Russian Foreign Minister Sergei Lavrov (R) shakes hands with US Secretary of State John Kerry after their press conference in Moscow on July 15, 2016. (AFP Photo)

US Secretary of State John Kerry says he will meet his Russian counterpart Sergei Lavrov early next week to discuss Syria’s crisis.

He said that he would meet Lavrov on the sidelines of the Association of Southeast Asian Nations meetings in Vientiane, Laos.

“I think our next meeting will be on the side of the meeting in Asia. I’ll see him in Asia,” he told reporters in Vienna, Austria on Friday.

Kerry said that he and Lavrov would discuss a US plan to increase Washington-Moscow military cooperation and intelligence sharing on Syria.

He defended the US plan, saying "the president of the United States has authorized and ordered this track."

At a news conference with Lavrov in Moscow last week, Kerry announced that Russia and the US had established a common understanding of required steps to bring peace back to Syria.

Now, President Barack Obama wants to see if Russia is ready to deliver on its promises it made last week, he said on Friday.
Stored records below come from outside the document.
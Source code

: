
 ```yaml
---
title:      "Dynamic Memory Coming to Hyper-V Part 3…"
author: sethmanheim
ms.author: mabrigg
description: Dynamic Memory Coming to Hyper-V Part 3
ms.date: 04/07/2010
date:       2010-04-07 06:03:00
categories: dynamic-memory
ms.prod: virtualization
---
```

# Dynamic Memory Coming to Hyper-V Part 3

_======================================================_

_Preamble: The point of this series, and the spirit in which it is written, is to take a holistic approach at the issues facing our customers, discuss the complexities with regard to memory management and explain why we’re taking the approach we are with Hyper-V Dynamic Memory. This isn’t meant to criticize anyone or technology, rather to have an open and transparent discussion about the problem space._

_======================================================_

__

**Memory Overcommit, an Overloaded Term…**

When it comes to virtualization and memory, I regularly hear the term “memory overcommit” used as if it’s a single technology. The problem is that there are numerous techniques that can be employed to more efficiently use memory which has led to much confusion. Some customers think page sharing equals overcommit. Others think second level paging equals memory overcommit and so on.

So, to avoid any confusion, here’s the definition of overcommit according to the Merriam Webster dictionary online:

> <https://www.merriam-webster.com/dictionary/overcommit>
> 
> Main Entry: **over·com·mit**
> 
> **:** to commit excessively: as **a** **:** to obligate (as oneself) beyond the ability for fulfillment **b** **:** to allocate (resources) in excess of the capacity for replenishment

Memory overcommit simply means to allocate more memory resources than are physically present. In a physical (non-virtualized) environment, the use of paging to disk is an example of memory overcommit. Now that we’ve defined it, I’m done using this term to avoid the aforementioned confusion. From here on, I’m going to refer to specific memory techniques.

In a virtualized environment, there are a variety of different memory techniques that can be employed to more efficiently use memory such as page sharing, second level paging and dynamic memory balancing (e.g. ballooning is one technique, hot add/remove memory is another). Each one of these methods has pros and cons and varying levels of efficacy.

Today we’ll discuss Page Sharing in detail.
"It is the president’s desire to test whether or not the Russians are prepared to do what they said during our negotiations in Moscow that they will do," Kerry stated.
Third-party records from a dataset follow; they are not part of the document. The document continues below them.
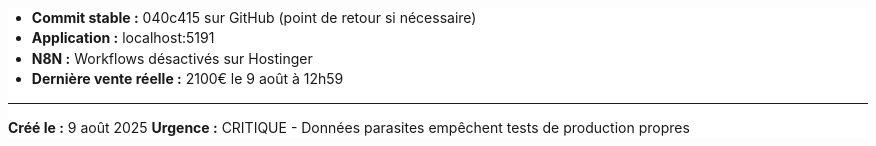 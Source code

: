 - **Commit stable :** 040c415 sur GitHub (point de retour si nécessaire)
- **Application :** localhost:5191
- **N8N :** Workflows désactivés sur Hostinger
- **Dernière vente réelle :** 2100€ le 9 août à 12h59

---
**Créé le :** 9 août 2025
**Urgence :** CRITIQUE - Données parasites empêchent tests de production propres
"We’re going to test this very carefully based not on trust, based on specific steps," Kerry said. "So far, it is showing a modicum of promise which, hopefully, we can complete."

The US top diplomat also said that he and Lavrov would talk on ways to solidify Syria truce.

The truce deal on Syria, which went into effect late February, excluded groups like Daesh and the al-Nusra Front that were officially blacklisted by UN Security Council as terrorists, while allowing humanitarian access to the war-torn parts of the country.

Russia launched an air campaign against Daesh and other terrorist groups last September upon a request by the Damascus government. 

Syria has been gripped by foreign-backed militancy since March 2011. United Nations Special Envoy for Syria Staffan de Mistura estimates that over 400,000 people have been killed in the conflict.